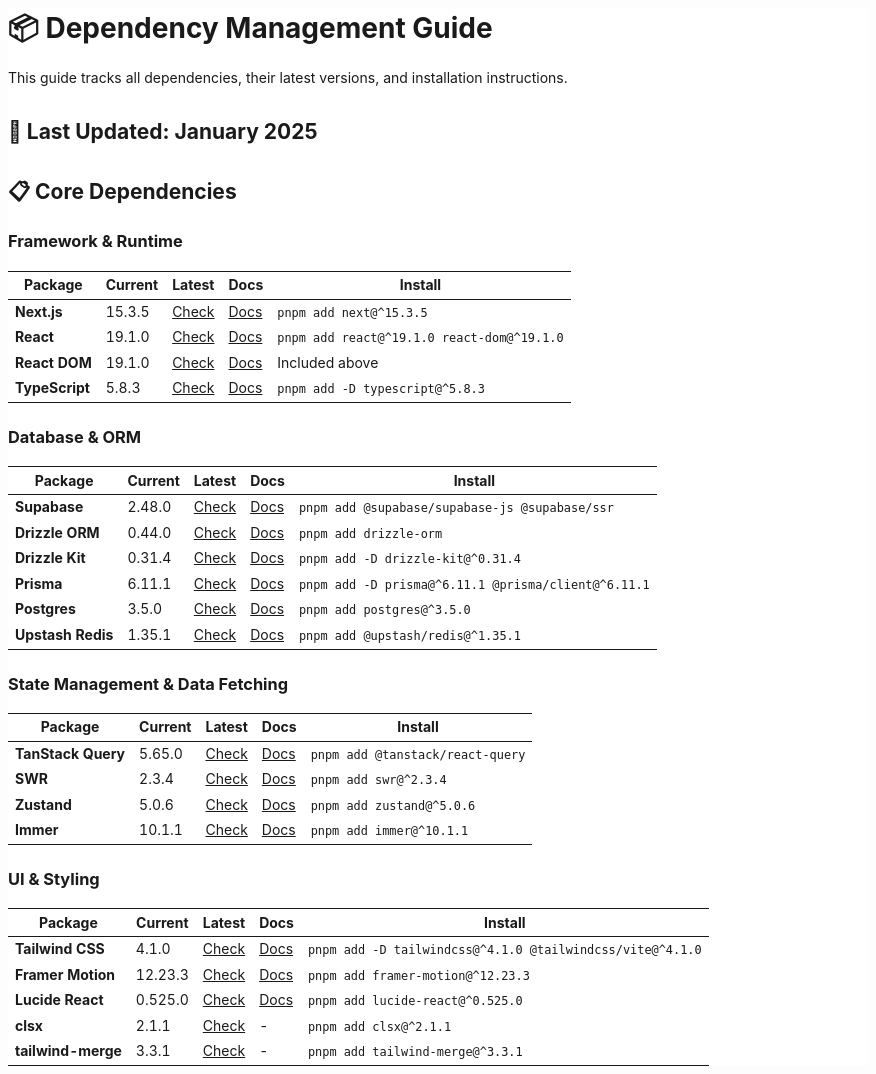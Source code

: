 # 📦 Dependency Management Guide

This guide tracks all dependencies, their latest versions, and installation instructions.

## 🔄 Last Updated: January 2025

## 📋 Core Dependencies

### Framework & Runtime

| Package | Current | Latest | Docs | Install |
|---------|---------|--------|------|---------|
| **Next.js** | 15.3.5 | [Check](https://www.npmjs.com/package/next) | [Docs](https://nextjs.org/docs) | `pnpm add next@^15.3.5` |
| **React** | 19.1.0 | [Check](https://www.npmjs.com/package/react) | [Docs](https://react.dev/) | `pnpm add react@^19.1.0 react-dom@^19.1.0` |
| **React DOM** | 19.1.0 | [Check](https://www.npmjs.com/package/react-dom) | [Docs](https://react.dev/) | Included above |
| **TypeScript** | 5.8.3 | [Check](https://www.npmjs.com/package/typescript) | [Docs](https://www.typescriptlang.org/) | `pnpm add -D typescript@^5.8.3` |

### Database & ORM

| Package | Current | Latest | Docs | Install |
|---------|---------|--------|------|---------|
| **Supabase** | 2.48.0 | [Check](https://www.npmjs.com/package/@supabase/supabase-js) | [Docs](https://supabase.com/docs) | `pnpm add @supabase/supabase-js @supabase/ssr` |
| **Drizzle ORM** | 0.44.0 | [Check](https://www.npmjs.com/package/drizzle-orm) | [Docs](https://orm.drizzle.team/) | `pnpm add drizzle-orm` |
| **Drizzle Kit** | 0.31.4 | [Check](https://www.npmjs.com/package/drizzle-kit) | [Docs](https://orm.drizzle.team/) | `pnpm add -D drizzle-kit@^0.31.4` |
| **Prisma** | 6.11.1 | [Check](https://www.npmjs.com/package/prisma) | [Docs](https://www.prisma.io/) | `pnpm add -D prisma@^6.11.1 @prisma/client@^6.11.1` |
| **Postgres** | 3.5.0 | [Check](https://www.npmjs.com/package/postgres) | [Docs](https://github.com/porsager/postgres) | `pnpm add postgres@^3.5.0` |
| **Upstash Redis** | 1.35.1 | [Check](https://www.npmjs.com/package/@upstash/redis) | [Docs](https://upstash.com/docs/redis) | `pnpm add @upstash/redis@^1.35.1` |

### State Management & Data Fetching

| Package | Current | Latest | Docs | Install |
|---------|---------|--------|------|---------|
| **TanStack Query** | 5.65.0 | [Check](https://www.npmjs.com/package/@tanstack/react-query) | [Docs](https://tanstack.com/query) | `pnpm add @tanstack/react-query` |
| **SWR** | 2.3.4 | [Check](https://www.npmjs.com/package/swr) | [Docs](https://swr.vercel.app/) | `pnpm add swr@^2.3.4` |
| **Zustand** | 5.0.6 | [Check](https://www.npmjs.com/package/zustand) | [Docs](https://zustand.docs.pmnd.rs/) | `pnpm add zustand@^5.0.6` |
| **Immer** | 10.1.1 | [Check](https://www.npmjs.com/package/immer) | [Docs](https://immerjs.github.io/immer/) | `pnpm add immer@^10.1.1` |

### UI & Styling

| Package | Current | Latest | Docs | Install |
|---------|---------|--------|------|---------|
| **Tailwind CSS** | 4.1.0 | [Check](https://www.npmjs.com/package/tailwindcss) | [Docs](https://tailwindcss.com/) | `pnpm add -D tailwindcss@^4.1.0 @tailwindcss/vite@^4.1.0` |
| **Framer Motion** | 12.23.3 | [Check](https://www.npmjs.com/package/framer-motion) | [Docs](https://motion.dev/) | `pnpm add framer-motion@^12.23.3` |
| **Lucide React** | 0.525.0 | [Check](https://www.npmjs.com/package/lucide-react) | [Docs](https://lucide.dev/) | `pnpm add lucide-react@^0.525.0` |
| **clsx** | 2.1.1 | [Check](https://www.npmjs.com/package/clsx) | - | `pnpm add clsx@^2.1.1` |
| **tailwind-merge** | 3.3.1 | [Check](https://www.npmjs.com/package/tailwind-merge) | - | `pnpm add tailwind-merge@^3.3.1` |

------------

• **Brief**
Transcribe the records above exactly, beginning at the line that contains "10.1.1 | [Check](https://www.npmjs.com/package/immer)" and ending with the line that contains "2.1.1 | [Check](https://www.npmjs.com/package/clsx)", both included, and nothing else.

• **Exercise response**
| **Immer** | 10.1.1 | [Check](https://www.npmjs.com/package/immer) | [Docs](https://immerjs.github.io/immer/) | `pnpm add immer@^10.1.1` |

### UI & Styling

| Package | Current | Latest | Docs | Install |
|---------|---------|--------|------|---------|
| **Tailwind CSS** | 4.1.0 | [Check](https://www.npmjs.com/package/tailwindcss) | [Docs](https://tailwindcss.com/) | `pnpm add -D tailwindcss@^4.1.0 @tailwindcss/vite@^4.1.0` |
| **Framer Motion** | 12.23.3 | [Check](https://www.npmjs.com/package/framer-motion) | [Docs](https://motion.dev/) | `pnpm add framer-motion@^12.23.3` |
| **Lucide React** | 0.525.0 | [Check](https://www.npmjs.com/package/lucide-react) | [Docs](https://lucide.dev/) | `pnpm add lucide-react@^0.525.0` |
| **clsx** | 2.1.1 | [Check](https://www.npmjs.com/package/clsx) | - | `pnpm add clsx@^2.1.1` |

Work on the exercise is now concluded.